Cudillero day 3

Friday 21 June 2013

After our walk along the coast the previous day, we reserved a morning to explore the town of Cudillero, which is a short drive away from our base in the tiny hamlet of Castañedo. As we drove along a road that snaked down to sea-level and around a charming marina, the town of Cudillero gradually came into view. It is nestled into the armpit of a sharp turn in the coastline. As you approach it, it appears as an inverted isosceles triangle whose apex points to a boat ramp which spills out of the town’s main street into a tiny harbour formed by a series of sturdy seawalls that baffle the swells of the Cantabrian sea. The harbour is crowded with fishing boats, and seabirds climb the thermals above it, filling the air with plaintive cries. Cudillero is, quite simply, a lovely fishing village that has somehow managed to survive the worst excesses of modernity.

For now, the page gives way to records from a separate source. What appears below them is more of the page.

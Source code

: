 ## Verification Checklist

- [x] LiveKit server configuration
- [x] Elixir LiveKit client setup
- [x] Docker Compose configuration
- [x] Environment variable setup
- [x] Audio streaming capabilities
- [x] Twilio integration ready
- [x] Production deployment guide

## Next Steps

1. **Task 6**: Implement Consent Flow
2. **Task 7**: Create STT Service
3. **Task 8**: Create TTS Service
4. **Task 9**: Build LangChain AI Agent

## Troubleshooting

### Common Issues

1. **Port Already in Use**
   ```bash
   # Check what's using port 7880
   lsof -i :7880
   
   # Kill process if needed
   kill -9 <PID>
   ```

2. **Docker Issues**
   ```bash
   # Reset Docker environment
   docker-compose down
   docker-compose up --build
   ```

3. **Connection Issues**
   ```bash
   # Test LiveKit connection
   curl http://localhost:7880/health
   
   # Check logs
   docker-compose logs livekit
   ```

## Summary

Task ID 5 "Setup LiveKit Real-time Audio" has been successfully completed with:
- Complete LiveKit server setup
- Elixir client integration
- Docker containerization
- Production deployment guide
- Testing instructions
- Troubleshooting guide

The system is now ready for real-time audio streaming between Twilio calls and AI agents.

On arrival, we walked around a small market which had a few stalls with food, clothes, and items to attract tourists. Susan purchased a small, imitation leather bag, and we climbed up onto a seawall to admire the marina beyond.

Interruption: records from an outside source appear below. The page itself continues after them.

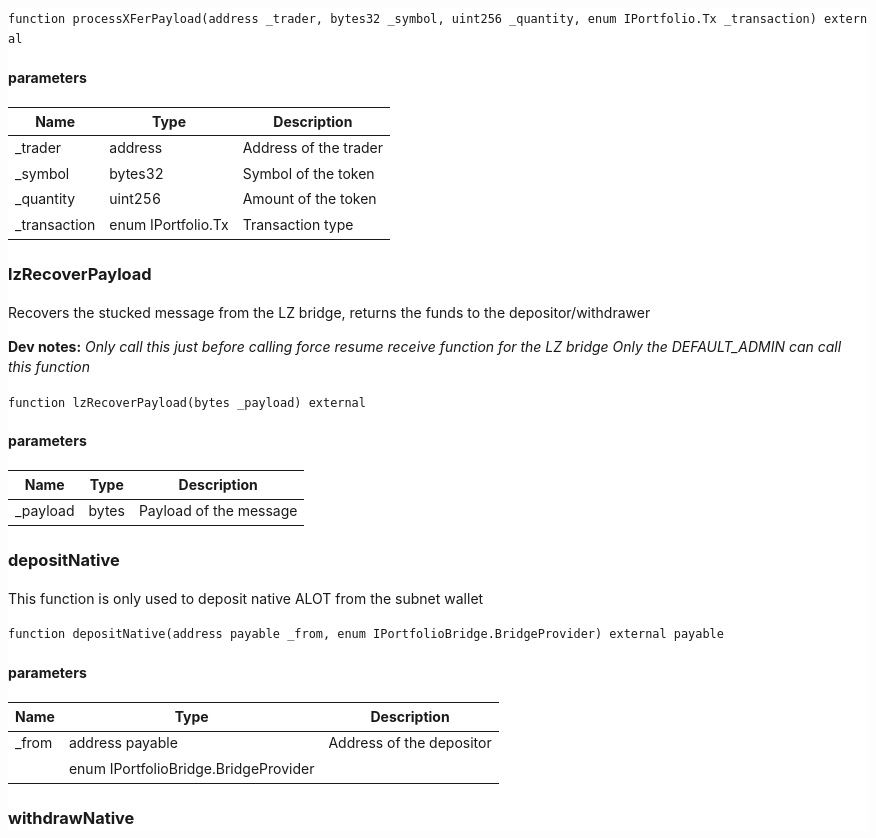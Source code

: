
 ```solidity
function processXFerPayload(address _trader, bytes32 _symbol, uint256 _quantity, enum IPortfolio.Tx _transaction) external
```

#### parameters

| Name | Type | Description |
| ---- | ---- | ----------- |
| _trader | address | Address of the trader |
| _symbol | bytes32 | Symbol of the token |
| _quantity | uint256 | Amount of the token |
| _transaction | enum IPortfolio.Tx | Transaction type |


### lzRecoverPayload

Recovers the stucked message from the LZ bridge, returns the funds to the depositor/withdrawer

**Dev notes:** _Only call this just before calling force resume receive function for the LZ bridge
Only the DEFAULT_ADMIN can call this function_

```solidity
function lzRecoverPayload(bytes _payload) external
```

#### parameters

| Name | Type | Description |
| ---- | ---- | ----------- |
| _payload | bytes | Payload of the message |


### depositNative

This function is only used to deposit native ALOT from the subnet wallet


```solidity
function depositNative(address payable _from, enum IPortfolioBridge.BridgeProvider) external payable
```

#### parameters

| Name | Type | Description |
| ---- | ---- | ----------- |
| _from | address payable | Address of the depositor |
|  | enum IPortfolioBridge.BridgeProvider |  |


### withdrawNative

We surmised that there must be some amazing views from streets located high up on the hillsides, so we began to meander up the main street. We took our time, pausing to examine architectural details such as the tile work on dilapidated buildings, and the handsome designs that were imprinted onto iron discs that marked access to the town’s water supply and sewerage system. The town seemed to be in some kind of economic hiatus; there were signs of decay, and few signs of growth or renewal.

When we reached the town’s limits, high up on the hill, we realised that we must have missed any turnoffs to local lookouts. So we returned to the heart of the town, which was located within a small radius of the boat ramp which forms its visual focus. As we inspected the menus posted outside the restaurants by the tiny harbour, we were invited in by touts who were sometimes rather insistent (which usually has the opposite effect of the one intended). Seafood was represented equally well on all of the menus, so we opted for a restaurant that served a typical Asturian bean dish that I was interested in. We were welcomed by the proprietor and enjoyed a fabulous meal in an outdoor setting. After Wednesday’s dramatic rain, we had been blessed with sunshine and light breezes. Asturias was being kind to us after our watery baptism.

From Cudillero, we drove to Playa del Silencio (Silent Beach) which lies 16 kilometres west of Cudillero near a rather dilapidated village called Castañeras that is bordered on the ocean side by fields planted with crops. The road access to the beach is precarious at best. Fortuitously, we ignored the first turnoff that the GPS recommended and took the second, which took us through a tiny village and down a one-lane goat-track of a road. When we reached the descent to the beach, it was impassable in an ordinary vehicle, so we kept going along what turned out to be a one-way loop back to the main village. There was almost nowhere to pull over safely so we parked the car in the village outside what looked like a disused sawmill, and walked back down the narrow road on foot.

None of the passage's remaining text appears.